Thursday 9 June 2016

We need a new language


I remember hearing in a lecture a long time ago that English, the language, is very closely tied to Christianity. It isn’t just that so many of the proverbs and phrasing of the language comes from the King James Bible, but also, concepts like good, evil, sin, propriety, and relationships are expressed in English in the framework created by Christianity.

We could probably expand the concept to talk of “the western world and environment” that is served well by English. There was a post on Reddit India recently, where a popular Hindi movie dialogue couldn’t be translated correctly into English without losing the context entirely, just because the value systems were different.

As readers and literary types in India, what do we gain from adoption of English as our language? As it is, because we start off with the extremely limited English vocabulary, we are at a disadvantage. But we also are unable to explain so many concepts of the Indian mindset in the language. The average vocabulary size of the “new Indian fiction”, i.e., the works of Chetan Bhagat and Ravinder Singh and his like, is really small compared to the equivalent kind of popular mass-market fiction in the American or British market.

Let’s not talk of the “literary” writing, say, of Rushdie or Amitav Ghosh. The vocabulary of these writers is probably equivalent to the western writer, but their mass-market reach much more limited - may be, or may be not, because of this same “hard” vocabulary.

What we need is mass-market fiction that creates a rich, deep English, but which is not exactly the same as the western language. Maybe it’s created by inserting Hindi or other language words into the English. Maybe it’s just the Rushdie-type language, utilized to do thrillers or horror fiction. Or maybe we just wait for ten more years, while the New Indian Fiction market matures and the readers are more accepting of a denser language.

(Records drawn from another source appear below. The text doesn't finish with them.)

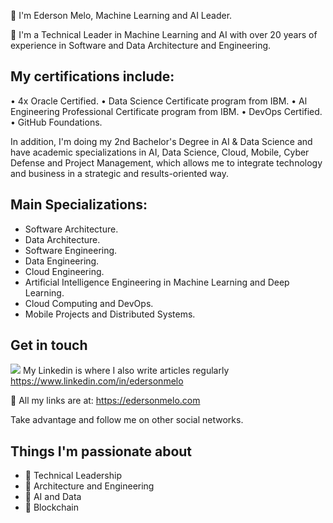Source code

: 🚀 I'm Ederson Melo, Machine Learning and AI Leader.

🧭 I'm a Technical Leader in Machine Learning and AI with over 20 years of experience in Software and Data Architecture and Engineering.

## My certifications include:
 • 4x Oracle Certified.
 • Data Science Certificate program from IBM.
 • Al Engineering Professional Certificate program from IBM.
 • DevOps Certified.
 • GitHub Foundations.

In addition, I'm doing my 2nd Bachelor's Degree in AI & Data Science and have academic specializations in AI, Data Science, Cloud, Mobile, Cyber ​​Defense and Project Management, which allows me to integrate technology and business in a strategic and results-oriented way.

## Main Specializations:
- Software Architecture.
- Data Architecture.
- Software Engineering.
- Data Engineering.
- Cloud Engineering.
- Artificial Intelligence Engineering in Machine Learning and Deep Learning.
- Cloud Computing and DevOps.
- Mobile Projects and Distributed Systems.

## Get in touch
[![](https://img.shields.io/badge/linkedin-blue)](https://www.linkedin.com/in/edersonmelo/) My Linkedin is where I also write articles regularly https://www.linkedin.com/in/edersonmelo

💙 All my links are at: https://edersonmelo.com

Take advantage and follow me on other social networks.

## Things I'm passionate about

- 🧠 Technical Leadership
- 💬 Architecture and Engineering
- 🤖 AI and Data
- 🔲 Blockchain
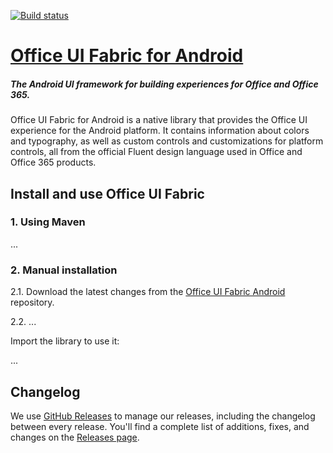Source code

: [![Build status](https://onedrive.visualstudio.com/Design/_apis/build/status/fabric-mobile/fabric-android-CI-github)](https://onedrive.visualstudio.com/Design/_build/latest?definitionId=2945)

# [Office UI Fabric for Android](http://dev.office.com/fabric)

##### The Android UI framework for building experiences for Office and Office 365.

Office UI Fabric for Android is a native library that provides the Office UI experience for the Android platform. It contains information about colors and typography, as well as custom controls and customizations for platform controls, all from the official Fluent design language used in Office and Office 365 products.

## Install and use Office UI Fabric

### 1. Using Maven

...

### 2. Manual installation

2.1. Download the latest changes from the [Office UI Fabric Android](https://github.com/OfficeDev/UI-Fabric-Android) repository.

2.2. ...

Import the library to use it:

...


## Changelog

We use [GitHub Releases](https://github.com/blog/1547-release-your-software) to manage our releases, including the changelog between every release. You'll find a complete list of additions, fixes, and changes on the [Releases page](https://github.com/OfficeDev/UI-Fabric-Android/releases).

It’s not like this hasn’t been done before. Hammett and Chandler created the “street-smart PI” language that is so well established today. Melville created the “Nantucketer”. Dickens created and established his own blend of English. Anime and Manga translators, and recently, Chinese product label makers (is there a different word for them?) are creating a typical pidgin that is instantly recognizable. And our movie makers have created dozens of different lingos that every Hindi moviegoer recognizes: the Christian “Lion” crime-boss language, the Goan fisherman/aunty, the Marwari seth, the transgender… Read Hindi pulp fiction, and you will see these languages used generously in it.

If Indian Fiction, as a genre, is to grow, it needs to develop that custom vocabulary and sentence patterns that reflect the linguistic capabilities of its readers. Many of those readers may be like our famous neighbourhood aunty, but some day or the other, she’s going to have learn to say “basket”!